People wade through flooded street at Sonarpur town near Kolkata, Eastern India, on September 21. File Photo by Piyal Adhikary/EPA-EFE
Nov. 15 (UPI) -- A new forecasting approach has accurately predicted significant climate phenomena from El Niño to the Indian Summer Monsoon in central India much earlier than ever before, the researchers who developed it said Monday.
Unlike traditional weather and climate forecasting, the newer network-based forecasting model assesses "the connectivity between different geographic locations," the researchers wrote in a commentary published Monday by the Proceedings of the U.S. National Academy of Sciences.
The approach measures the similarity in the evolution of physical quantities such as air temperatures at these locations, they said.
In the case of El Niño, research has revealed a strong connection between changes in air temperatures in the tropical Pacific in the calendar year before the onset of the event, the researchers said.
By taking these changes into account, forecasters have been able to predict El Niño onset up to one full year early, compared with about six months with standard prediction methods, co-author Josef Ludescher said in a press release.
In addition, "the onset of the Indian Summer Monsoon in central India, vital for the economy in this region, was predicted more than a month in advance," said Ludescher, a senior scientist at the Potsdam Institute for Climate Impact Research in Germany.
Extreme events like floods, heatwaves or droughts often arrive with little or no warning time, making effective short-term adaption challenging, if not impossible, according to the researchers.
These events can have significant impacts on the affected regions, including crop loss, property damage and, in some cases, loss of life, a recent United Nations report noted.
Traditional weather and climate forecasting rely primarily on numerical models imitating atmospheric and oceanic processes, such as heat or humidity exchange, the researchers said.
These models, while very useful, are unable to perfectly simulate all underlying climate processes, meaning phenomena such as monsoons, floods or droughts may be predicted too late to take steps to offset their effects, they said.
Instead of merely looking at a number of local interactions, however, the new model assesses the connectivity between different geographical locations, which can span continents or oceans, the researchers said.
This connectivity is detected by measuring the similarity in the evolution of physical quantities such as air temperatures at these locations by analyzing large-scale patterns in observational data, according to the researchers.
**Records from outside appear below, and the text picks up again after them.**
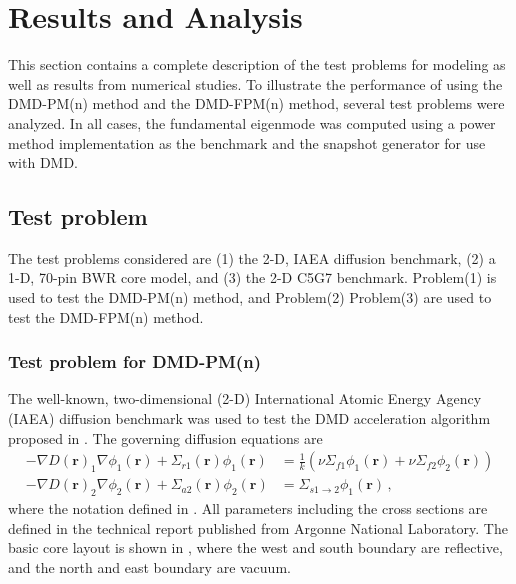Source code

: \cleardoublepage

\chapter{Results and Analysis}
\label{chapter:results}
This section contains a complete description of the test problems for modeling as well as results from numerical studies.
To illustrate the performance of using the DMD-PM(n) method and the DMD-FPM(n) method, several test problems were analyzed. 
In all cases, the fundamental eigenmode was computed using a power method implementation as the benchmark and the snapshot generator for use with DMD. 

\section{Test problem}
The test problems considered are (1) the 2-D, IAEA diffusion benchmark\cite{center1977benchmark}, (2) a 1-D, 70-pin BWR core model\citep{rahnema_generalized_2008}, and (3) the 2-D C5G7 benchmark\cite{oecd_nuclear_energy_agency_benchmark_2003}.
Problem(1) is used to test the DMD-PM(n) method, and Problem(2) Problem(3) are used to test the DMD-FPM(n) method.
\subsection{Test problem for DMD-PM(n)}
The well-known, two-dimensional (2-D) International Atomic Energy Agency (IAEA) diffusion benchmark was used to test the DMD acceleration algorithm proposed in .
The governing diffusion equations are
\begin{equation}
 \begin{split}
  -\nabla D(\mathbf{r})_1 \nabla \phi_1 (\mathbf{r}) + \Sigma_{r1}(\mathbf{r}) \phi_1 (\mathbf{r}) 
    &= \frac{1}{k} \left (\nu\Sigma_{f1}\phi_1(\mathbf{r}) + \nu\Sigma_{f2}\phi_2(\mathbf{r}) \right ) \\
 -\nabla D(\mathbf{r})_2 \nabla \phi_2 (\mathbf{r}) + \Sigma_{a2}(\mathbf{r}) \phi_2 (\mathbf{r}) 
    &= \Sigma_{s1\to 2}\phi_1(\mathbf{r}) \, ,
 \end{split}
 \label{eq:twogroupdiff}
\end{equation}
where the notation defined in .
All parameters including the cross sections are defined in the technical report published from Argonne National Laboratory.
The basic core layout is shown in , where the west and south boundary are reflective, and the north and east boundary are vacuum.

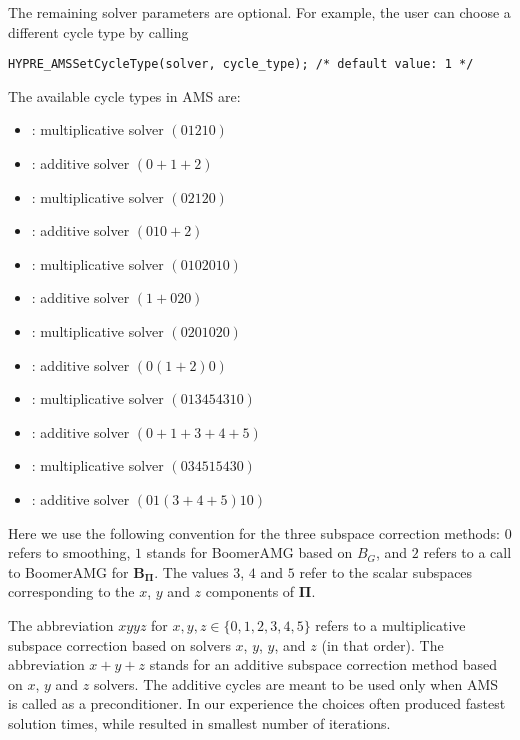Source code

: The remaining solver parameters are optional.
For example, the user can choose a different cycle type by calling
\begin{display}\begin{verbatim}
HYPRE_AMSSetCycleType(solver, cycle_type); /* default value: 1 */
\end{verbatim}\end{display}

\noindent
The available cycle types in AMS are:
\begin{itemize}
\item {}: multiplicative solver $(01210)$
\item {}: additive solver $(0+1+2)$
\item {}: multiplicative solver $(02120)$
\item {}: additive solver $(010+2)$
\item {}: multiplicative solver $(0102010)$
\item {}: additive solver $(1+020)$
\item {}: multiplicative solver $(0201020)$
\item {}: additive solver $(0(1+2)0)$
\item {}: multiplicative solver $(013454310)$
\item {}: additive solver $(0+1+3+4+5)$
\item {}: multiplicative solver $(034515430)$
\item {}: additive solver $(01(3+4+5)10)$
\end{itemize}
Here we use the following convention for the
three subspace correction methods:
$0$ refers to smoothing, $1$ stands for BoomerAMG based on $B_G$, and
$2$ refers to a call to BoomerAMG for ${\mathbf B}_{{\mathbf \Pi}}$.
The values $3$, $4$ and $5$ refer to the scalar subspaces
corresponding to the $x$, $y$ and $z$ components of $\mathbf \Pi$.

The abbreviation $xyyz$  for $x,y,z \in \{0,1,2,3,4,5\}$
refers to a multiplicative subspace correction based on solvers $x$, $y$, $y$, and $z$ (in that order).
The abbreviation $x+y+z$ stands for an additive subspace correction method
based on $x$, $y$ and $z$ solvers.
The additive cycles are meant to be used only when AMS is called
as a preconditioner.
In our experience the choices  often produced
fastest solution times, while  resulted in smallest
number of iterations.

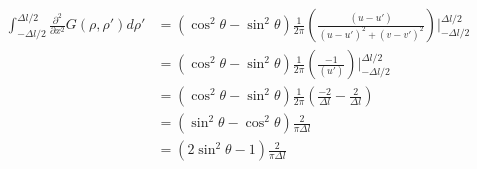 \documentclass{article}
\newcommand{\0}{\varnothing}
\begin{document}


\begin{align*}
    \int_{-\Delta l/2}^{\Delta l/2}\frac{\partial^2}{\partial x^2}G(\rho, \rho')d\rho' &= \left(\cos^2\theta - \sin^2\theta\right)\frac{1}{2\pi}\left(\frac{(u-u')}{(u-u')^2 + (v-v')^2}\right)|_{-\Delta l/2}^{\Delta l/2}\\
    &=\left(\cos^2\theta - \sin^2\theta\right)\frac{1}{2\pi}\left(\frac{-1}{(u')}\right)|_{-\Delta l/2}^{\Delta l/2}\\
    &=\left(\cos^2\theta - \sin^2\theta\right)\frac{1}{2\pi}\left(\frac{-2}{\Delta l} - \frac{2}{\Delta l}\right)\\
    &=\left(\sin^2\theta - \cos^2\theta\right)\frac{2}{\pi\Delta l}\\
    &=\left(2\sin^2\theta - 1\right)\frac{2}{\pi\Delta l}\\
\end{align*}
\end{document}
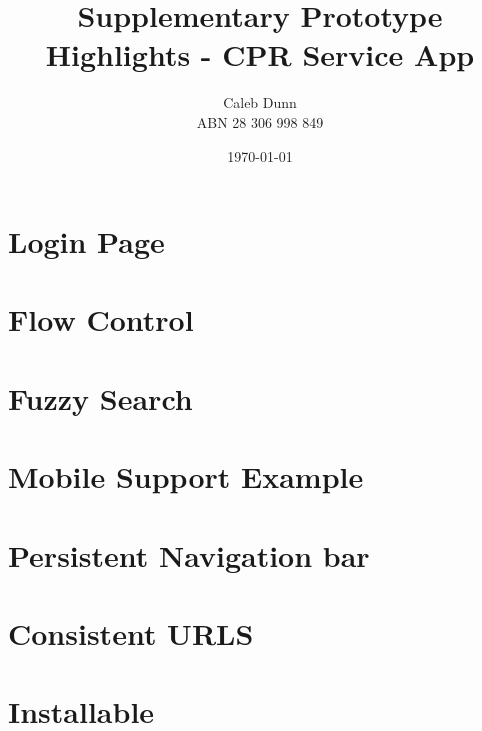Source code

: \documentclass[11pt]{article}
\title{Supplementary Prototype Highlights - CPR Service App}
\author{ Caleb Dunn \\ ABN 28 306 998 849}
\date{\today}
\begin{document}
    \maketitle
    \pagebreak
    \tableofcontents

    \pagebreak
    \section{Login Page}\label{sec:login-page}

    \pagebreak
    \section{Flow Control}\label{sec:flow-control}

    \pagebreak
    \section{Fuzzy Search}\label{sec:fuzzy-search}

    \pagebreak
    \section{Mobile Support Example}\label{sec:mobile-first-example}

    \pagebreak
    \section{Persistent Navigation bar}\label{sec:persistent-navigation-bar}

    \pagebreak
    \section{Consistent URLS}\label{sec:consistent-urls}

    \pagebreak
    \section{Installable}
\end{document}
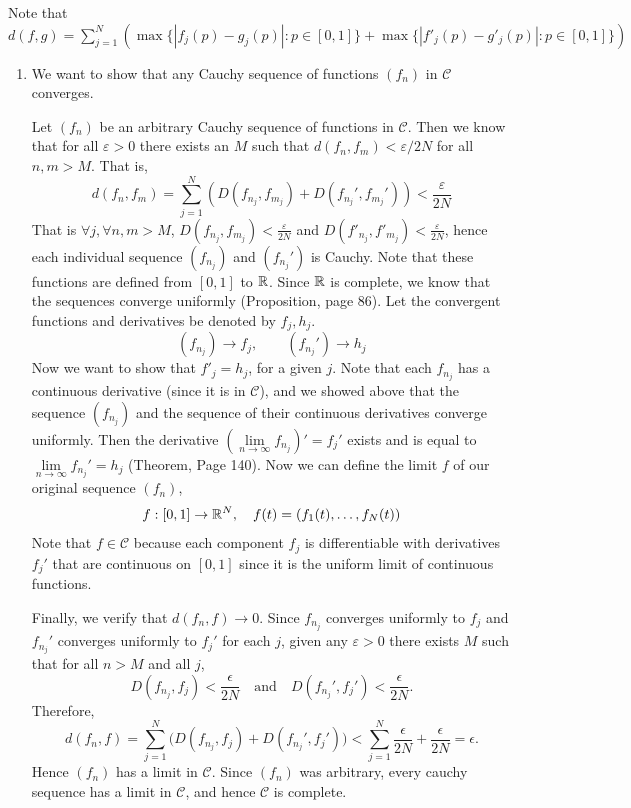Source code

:\documentclass[12pt]{article}
\begin{document}
\begin{solution}
    \bbni 

    Note that $d(f, g) = \sum_{j=1}^N (\max \{|f_j(p) - g_j(p)|: p \in [0,1]\} + \max \{|f'_j(p) - g'_j(p)|: p \in [0,1]\})$
    \begin{enumerate}
        \item [(a)] We want to show that any Cauchy sequence of functions $(f_n)$ in $\mathcal{C}$ converges. 
        
        Let $(f_n)$ be an arbitrary Cauchy sequence of functions in $\mathcal{C}$. Then we know that for all $\varepsilon >0$ there exists an $M$ such that $d(f_n, f_m) < \varepsilon/2N$ for all $n, m > M$. That is, 
        \[d(f_n, f_m) = \sum_{j=1}^N (D(f_{n_j},f_{m_j}) + D(f_{n_j}',f_{m_j}')) 
        < \frac{\varepsilon}{2N}\]
        That is $\forall j, \forall n, m > M$, $D(f_{n_j},f_{m_j}) < \frac{\varepsilon}{2N}$ and $D(f'_{n_j},f'_{m_j}) < \frac{\varepsilon}{2N}$, hence each individual sequence $(f_{n_j})$ and $(f_{n_j}')$ is Cauchy. Note that these functions are defined from $[0,1]$ to $\R$. Since $\R$ is complete, we know that the sequences converge uniformly (Proposition, page 86). Let the convergent functions and derivatives be denoted by $f_j, h_j$.  
        \[(f_{n_j}) \to f_j, \qquad (f_{n_j}') \to h_j\]
        Now we want to show that $f'_j = h_j$, for a given $j$. Note that each $f_{n_j}$ has a continuous derivative (since it is in $\mathcal{C}$), and we showed above that the sequence $(f_{n_j})$ and the sequence of their continuous derivatives converge uniformly. Then the derivative $\left (\underset{n\to \infty}{\lim} f_{n_j} \right )' = f_j'$ exists and is equal to $\underset{n\to \infty}{\lim} f_{n_j}' = h_j$ (Theorem, Page 140). Now we can define the limit $f$ of our original sequence $(f_n)$, 
        \[f: [0,1] \to \R^N, \quad f(t) = (f_1(t), \ldots, f_N(t))\]
        Note that $f\in \mathcal{C}$ because each component $f_j$ is differentiable with derivatives $f_j'$ that are continuous on $[0,1]$ since it is the uniform limit of continuous functions.

        Finally, we verify that $d(f_n, f) \to 0$. Since $f_{n_j}$ converges uniformly to $f_j$ and $f_{n_j}'$ converges uniformly to  $f_j'$ for each $j$, given any $\varepsilon > 0$ 
        there exists $M$ such that for all $n > M$ and all $j$,
        \[
        D(f_{n_j}, f_j) < \frac{\epsilon}{2N} \quad \text{and} \quad D(f_{n_j}', f_j') < \frac{\epsilon}{2N}.
        \]
        Therefore,
        \[
        d(f_n, f) = \sum_{j=1}^N \bigl(D(f_{n_j}, f_j) + D(f_{n_j}', f_j')\bigr) 
        < \sum_{j=1}^N \frac{\epsilon}{2N} + \frac{\epsilon}{2N} = \epsilon.
        \]
        Hence $(f_n)$ has a limit in $\mathcal{C}$. Since $(f_n)$ was arbitrary, every cauchy sequence has a limit in $\mathcal{C}$, and hence $\mathcal{C}$ is complete.



\end{enumerate}
\end{solution}
\end{document}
These patterns, or the connectivity between the locations and their evolution in time, can provide critical new information for forecasting, hopefully making affected regions safer and saving billions of dollars in rescue, recovery and rebuilding costs, they said.
Similar approaches have been incorporated into new tools designed to predict floods and drought, according to recent studies.
"Currently, there is no reliable prediction of heavy rainfall in the Easter Central Andes leading to floods and landslides with devastating impacts for the inhabitants in that part of South America," co-author Jürgen Kurths said in a press release.
"Our network-based approach can predict those events up to two days in advance [and] that is crucial time for the people to prepare, save lives and limit damages," said Kurths, a senior adviser at the Potsdam Institute.